▶ DESCRIPTION OF THE TASK
Only the count should appear in your answer: how many lines of the data below contain the word "currently"?

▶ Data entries
********

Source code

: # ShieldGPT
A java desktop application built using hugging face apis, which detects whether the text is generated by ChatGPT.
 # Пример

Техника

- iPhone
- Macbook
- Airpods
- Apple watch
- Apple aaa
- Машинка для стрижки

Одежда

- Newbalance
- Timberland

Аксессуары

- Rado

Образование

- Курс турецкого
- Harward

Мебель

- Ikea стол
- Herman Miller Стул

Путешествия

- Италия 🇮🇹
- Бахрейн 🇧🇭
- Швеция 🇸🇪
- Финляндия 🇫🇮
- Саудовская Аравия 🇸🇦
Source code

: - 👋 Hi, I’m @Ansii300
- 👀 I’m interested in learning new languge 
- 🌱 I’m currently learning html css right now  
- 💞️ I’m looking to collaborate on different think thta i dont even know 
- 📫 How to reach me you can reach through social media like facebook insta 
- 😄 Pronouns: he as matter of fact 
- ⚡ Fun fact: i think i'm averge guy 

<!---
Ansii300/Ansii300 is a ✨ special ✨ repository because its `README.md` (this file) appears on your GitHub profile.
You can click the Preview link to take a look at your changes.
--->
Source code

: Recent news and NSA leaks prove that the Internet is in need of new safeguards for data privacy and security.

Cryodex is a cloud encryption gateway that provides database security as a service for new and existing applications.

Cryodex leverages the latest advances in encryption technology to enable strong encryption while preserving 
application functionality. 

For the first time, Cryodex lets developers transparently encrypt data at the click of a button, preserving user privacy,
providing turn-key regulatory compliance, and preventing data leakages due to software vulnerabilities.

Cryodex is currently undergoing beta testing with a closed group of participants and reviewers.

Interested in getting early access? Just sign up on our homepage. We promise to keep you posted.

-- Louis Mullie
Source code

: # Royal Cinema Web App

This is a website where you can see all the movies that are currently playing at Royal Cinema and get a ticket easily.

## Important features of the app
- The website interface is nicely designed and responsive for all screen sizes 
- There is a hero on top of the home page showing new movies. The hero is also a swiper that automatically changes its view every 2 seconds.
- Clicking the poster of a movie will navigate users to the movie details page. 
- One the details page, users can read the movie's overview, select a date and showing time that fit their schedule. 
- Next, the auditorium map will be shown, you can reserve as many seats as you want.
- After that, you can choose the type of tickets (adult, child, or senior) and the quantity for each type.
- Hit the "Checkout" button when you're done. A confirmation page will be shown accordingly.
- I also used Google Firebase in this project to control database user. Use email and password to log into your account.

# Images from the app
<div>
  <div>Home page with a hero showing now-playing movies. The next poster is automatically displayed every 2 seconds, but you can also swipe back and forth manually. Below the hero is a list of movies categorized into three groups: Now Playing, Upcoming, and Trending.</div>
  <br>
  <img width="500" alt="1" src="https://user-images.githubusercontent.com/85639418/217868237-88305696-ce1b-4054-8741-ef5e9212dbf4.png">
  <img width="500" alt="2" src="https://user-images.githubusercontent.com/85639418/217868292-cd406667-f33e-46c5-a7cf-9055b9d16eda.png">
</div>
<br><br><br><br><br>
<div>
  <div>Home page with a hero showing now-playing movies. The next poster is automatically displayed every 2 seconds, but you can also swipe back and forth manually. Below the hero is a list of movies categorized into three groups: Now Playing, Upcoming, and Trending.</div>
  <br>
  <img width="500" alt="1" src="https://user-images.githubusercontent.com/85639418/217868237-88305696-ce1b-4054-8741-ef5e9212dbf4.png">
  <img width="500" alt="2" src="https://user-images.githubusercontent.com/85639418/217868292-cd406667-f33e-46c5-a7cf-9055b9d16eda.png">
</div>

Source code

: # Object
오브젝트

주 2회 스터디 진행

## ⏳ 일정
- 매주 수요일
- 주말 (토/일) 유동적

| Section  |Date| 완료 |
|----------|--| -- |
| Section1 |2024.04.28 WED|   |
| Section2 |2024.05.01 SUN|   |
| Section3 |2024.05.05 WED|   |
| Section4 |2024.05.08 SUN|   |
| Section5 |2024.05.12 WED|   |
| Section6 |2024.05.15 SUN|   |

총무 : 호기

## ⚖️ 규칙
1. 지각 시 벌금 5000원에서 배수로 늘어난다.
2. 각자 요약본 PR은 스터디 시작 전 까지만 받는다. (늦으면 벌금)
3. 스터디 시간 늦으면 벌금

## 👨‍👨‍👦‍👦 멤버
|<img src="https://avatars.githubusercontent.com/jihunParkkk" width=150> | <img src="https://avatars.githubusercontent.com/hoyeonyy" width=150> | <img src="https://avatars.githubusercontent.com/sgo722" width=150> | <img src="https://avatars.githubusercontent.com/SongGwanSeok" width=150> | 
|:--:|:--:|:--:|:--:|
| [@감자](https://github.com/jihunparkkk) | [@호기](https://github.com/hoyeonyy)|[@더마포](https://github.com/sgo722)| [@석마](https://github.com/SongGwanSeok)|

********

▶ OUTPUT FOR THIS EXERCISE
3